● Provided material
=== Begin Enclosure ===
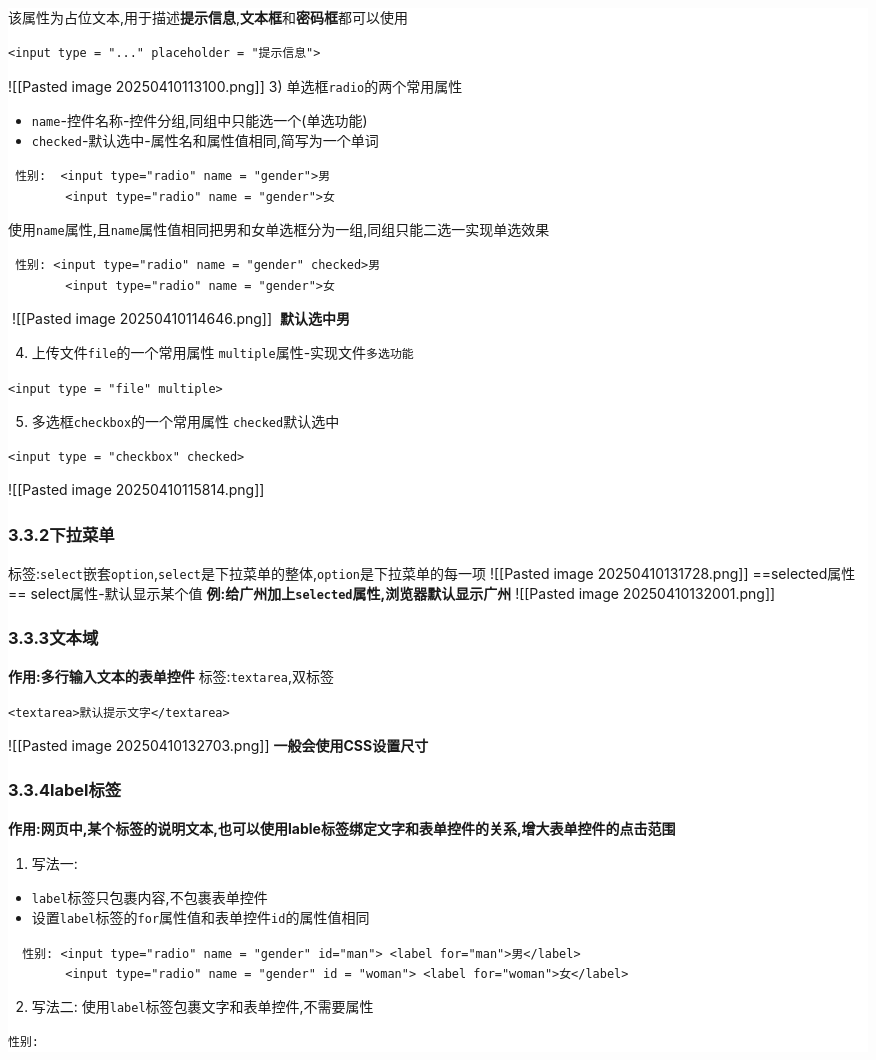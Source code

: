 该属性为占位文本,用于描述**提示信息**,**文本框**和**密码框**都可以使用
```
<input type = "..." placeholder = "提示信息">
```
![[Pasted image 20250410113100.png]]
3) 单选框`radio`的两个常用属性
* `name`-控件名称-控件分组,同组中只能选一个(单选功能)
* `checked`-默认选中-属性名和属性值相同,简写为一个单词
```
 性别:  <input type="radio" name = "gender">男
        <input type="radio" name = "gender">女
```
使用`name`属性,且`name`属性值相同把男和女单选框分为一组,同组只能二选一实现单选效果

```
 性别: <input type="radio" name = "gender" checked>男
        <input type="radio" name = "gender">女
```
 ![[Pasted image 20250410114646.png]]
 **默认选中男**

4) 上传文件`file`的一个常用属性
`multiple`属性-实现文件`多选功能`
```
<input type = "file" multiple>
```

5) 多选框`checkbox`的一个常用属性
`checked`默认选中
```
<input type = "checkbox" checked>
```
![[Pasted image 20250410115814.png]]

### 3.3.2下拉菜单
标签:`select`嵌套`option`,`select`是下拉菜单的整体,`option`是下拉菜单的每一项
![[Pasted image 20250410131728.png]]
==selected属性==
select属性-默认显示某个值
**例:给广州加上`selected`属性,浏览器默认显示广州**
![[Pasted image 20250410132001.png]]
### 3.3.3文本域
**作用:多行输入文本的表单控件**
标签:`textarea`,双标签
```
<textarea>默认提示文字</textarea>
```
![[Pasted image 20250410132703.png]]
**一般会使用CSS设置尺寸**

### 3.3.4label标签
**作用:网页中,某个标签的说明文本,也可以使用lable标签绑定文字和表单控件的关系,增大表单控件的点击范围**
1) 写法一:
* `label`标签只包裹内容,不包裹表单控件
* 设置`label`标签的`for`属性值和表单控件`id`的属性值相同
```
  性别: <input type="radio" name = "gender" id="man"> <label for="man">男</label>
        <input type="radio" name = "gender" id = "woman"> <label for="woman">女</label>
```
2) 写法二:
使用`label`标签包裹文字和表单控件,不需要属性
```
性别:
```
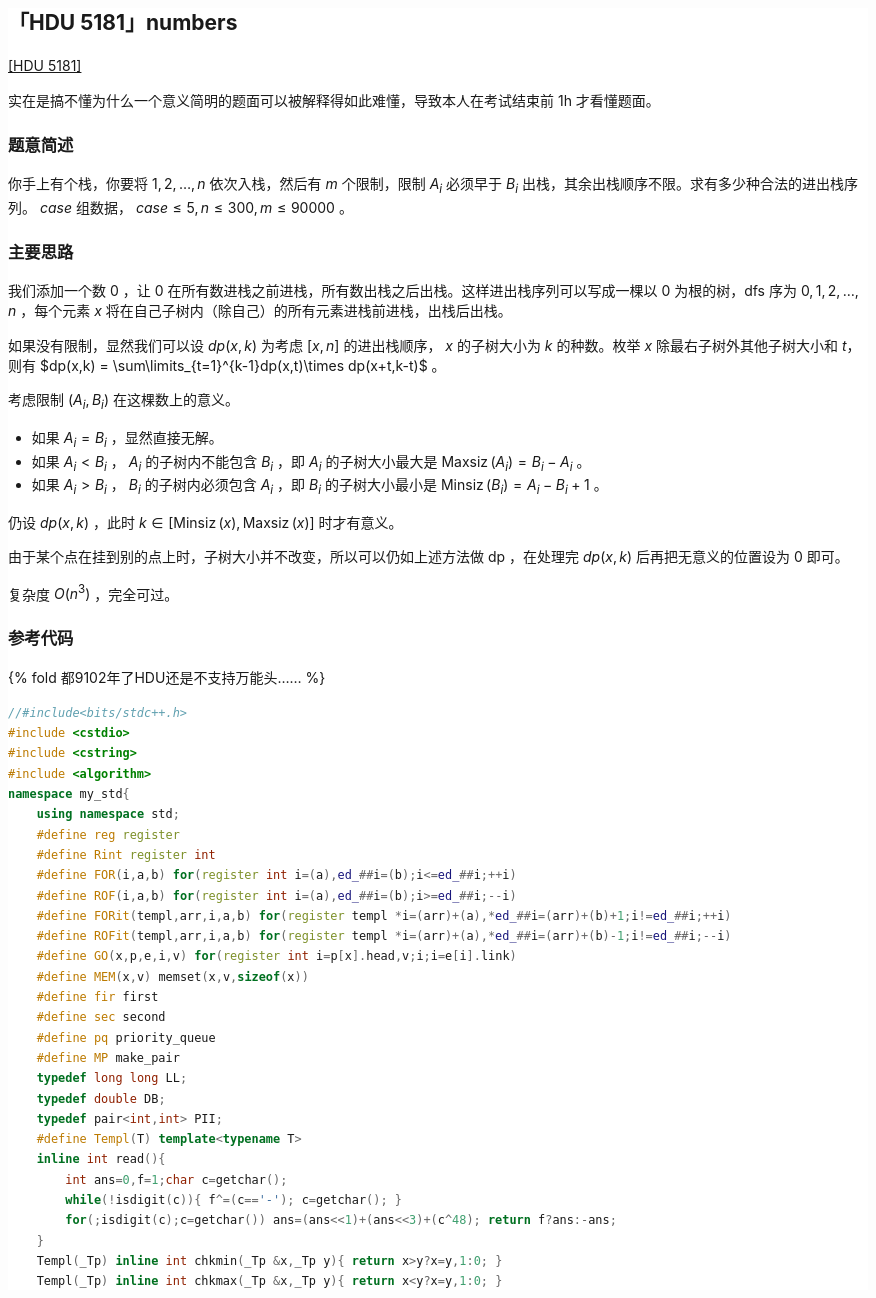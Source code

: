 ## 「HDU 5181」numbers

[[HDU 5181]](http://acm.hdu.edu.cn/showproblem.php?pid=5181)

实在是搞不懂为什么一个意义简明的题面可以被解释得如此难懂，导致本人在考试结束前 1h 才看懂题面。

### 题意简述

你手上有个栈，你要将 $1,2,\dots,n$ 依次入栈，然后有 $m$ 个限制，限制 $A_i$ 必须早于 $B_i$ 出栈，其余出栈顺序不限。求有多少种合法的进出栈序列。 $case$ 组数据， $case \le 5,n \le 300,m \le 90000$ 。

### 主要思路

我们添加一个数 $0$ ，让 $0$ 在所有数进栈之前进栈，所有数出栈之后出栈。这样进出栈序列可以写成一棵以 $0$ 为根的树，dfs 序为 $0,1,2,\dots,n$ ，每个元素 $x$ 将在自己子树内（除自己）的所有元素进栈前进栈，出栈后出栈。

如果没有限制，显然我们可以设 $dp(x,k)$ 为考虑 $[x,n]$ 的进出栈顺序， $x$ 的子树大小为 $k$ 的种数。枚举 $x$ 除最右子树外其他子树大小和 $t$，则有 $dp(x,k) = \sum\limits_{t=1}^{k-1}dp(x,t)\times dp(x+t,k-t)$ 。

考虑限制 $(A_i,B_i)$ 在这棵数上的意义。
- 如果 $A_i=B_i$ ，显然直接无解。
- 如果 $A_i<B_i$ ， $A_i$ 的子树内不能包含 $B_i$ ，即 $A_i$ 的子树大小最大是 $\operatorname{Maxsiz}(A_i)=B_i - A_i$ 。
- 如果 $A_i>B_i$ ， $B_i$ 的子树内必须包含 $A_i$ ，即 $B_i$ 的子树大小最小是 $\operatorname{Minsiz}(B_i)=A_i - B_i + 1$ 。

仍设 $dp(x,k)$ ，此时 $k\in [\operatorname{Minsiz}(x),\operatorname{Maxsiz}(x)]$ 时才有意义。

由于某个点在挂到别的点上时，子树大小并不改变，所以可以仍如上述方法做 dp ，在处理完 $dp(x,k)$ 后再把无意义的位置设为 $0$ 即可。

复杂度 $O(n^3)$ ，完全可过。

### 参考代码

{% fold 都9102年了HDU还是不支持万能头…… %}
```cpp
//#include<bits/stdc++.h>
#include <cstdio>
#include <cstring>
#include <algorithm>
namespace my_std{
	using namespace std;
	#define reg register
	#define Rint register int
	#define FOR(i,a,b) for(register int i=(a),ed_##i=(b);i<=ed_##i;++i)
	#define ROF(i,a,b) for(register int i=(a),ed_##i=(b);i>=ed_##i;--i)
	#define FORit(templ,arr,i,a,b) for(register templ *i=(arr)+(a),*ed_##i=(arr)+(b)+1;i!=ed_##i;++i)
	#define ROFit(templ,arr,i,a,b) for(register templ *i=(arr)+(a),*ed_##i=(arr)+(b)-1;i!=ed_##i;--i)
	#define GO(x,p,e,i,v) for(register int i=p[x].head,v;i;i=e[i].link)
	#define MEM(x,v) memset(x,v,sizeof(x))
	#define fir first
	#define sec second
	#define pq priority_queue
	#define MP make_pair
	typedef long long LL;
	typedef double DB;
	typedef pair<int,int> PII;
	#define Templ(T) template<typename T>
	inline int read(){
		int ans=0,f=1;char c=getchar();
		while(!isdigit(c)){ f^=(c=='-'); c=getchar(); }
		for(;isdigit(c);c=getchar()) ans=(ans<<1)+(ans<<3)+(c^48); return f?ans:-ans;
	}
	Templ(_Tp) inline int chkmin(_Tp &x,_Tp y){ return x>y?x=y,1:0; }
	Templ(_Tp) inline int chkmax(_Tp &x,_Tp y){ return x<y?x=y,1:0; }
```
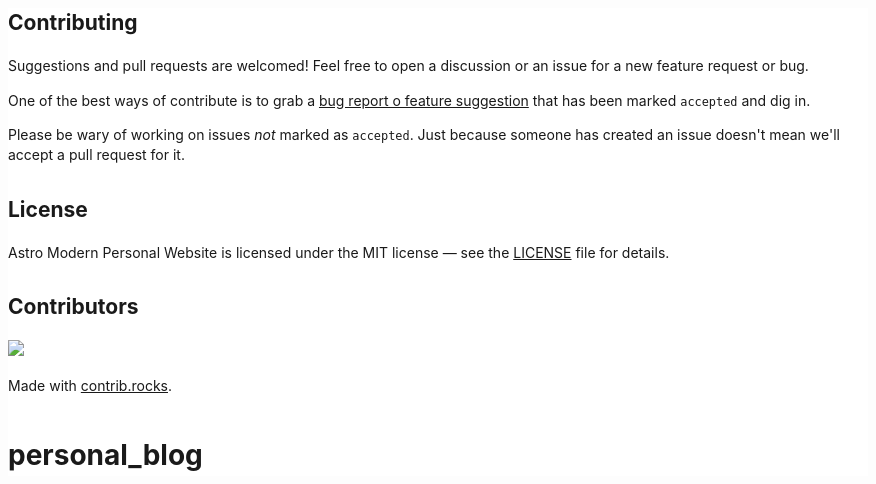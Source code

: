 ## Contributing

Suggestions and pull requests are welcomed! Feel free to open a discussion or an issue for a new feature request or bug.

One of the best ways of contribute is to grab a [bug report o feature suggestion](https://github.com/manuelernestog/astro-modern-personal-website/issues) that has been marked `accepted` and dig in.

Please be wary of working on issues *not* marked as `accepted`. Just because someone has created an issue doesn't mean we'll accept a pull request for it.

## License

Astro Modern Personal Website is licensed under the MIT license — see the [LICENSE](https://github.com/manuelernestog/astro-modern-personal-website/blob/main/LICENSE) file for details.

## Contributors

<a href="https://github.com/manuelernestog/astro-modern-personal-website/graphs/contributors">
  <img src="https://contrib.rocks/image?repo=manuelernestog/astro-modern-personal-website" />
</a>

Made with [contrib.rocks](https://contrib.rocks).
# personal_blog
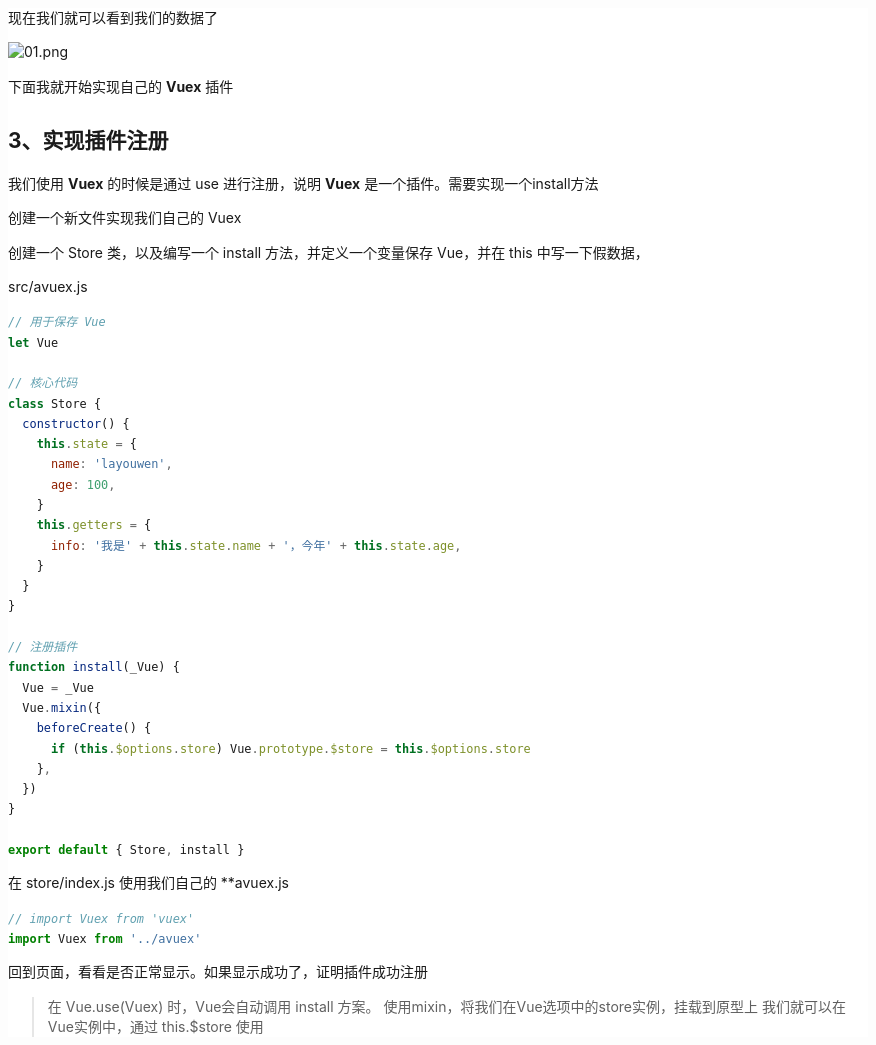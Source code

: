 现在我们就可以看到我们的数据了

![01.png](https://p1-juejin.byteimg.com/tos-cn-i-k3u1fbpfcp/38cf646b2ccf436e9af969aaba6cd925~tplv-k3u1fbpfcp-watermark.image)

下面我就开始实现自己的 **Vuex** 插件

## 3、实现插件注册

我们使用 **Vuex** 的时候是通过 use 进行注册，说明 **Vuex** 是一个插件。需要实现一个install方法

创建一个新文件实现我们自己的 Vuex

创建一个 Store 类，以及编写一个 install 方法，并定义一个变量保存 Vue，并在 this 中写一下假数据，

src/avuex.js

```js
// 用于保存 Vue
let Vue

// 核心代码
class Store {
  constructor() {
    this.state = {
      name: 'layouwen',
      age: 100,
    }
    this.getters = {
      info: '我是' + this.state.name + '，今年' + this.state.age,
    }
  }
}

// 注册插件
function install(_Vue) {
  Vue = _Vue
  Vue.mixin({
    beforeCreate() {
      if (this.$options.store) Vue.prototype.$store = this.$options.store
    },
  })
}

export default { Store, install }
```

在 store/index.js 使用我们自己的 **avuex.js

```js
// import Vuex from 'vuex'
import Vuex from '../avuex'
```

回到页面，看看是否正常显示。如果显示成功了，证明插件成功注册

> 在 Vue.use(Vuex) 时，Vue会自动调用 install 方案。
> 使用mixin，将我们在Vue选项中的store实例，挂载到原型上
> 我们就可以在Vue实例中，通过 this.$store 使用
=== End Enclosure ===
Looking at the records above, say how many of their lines include the word "state", with no other words.

● Answer space
2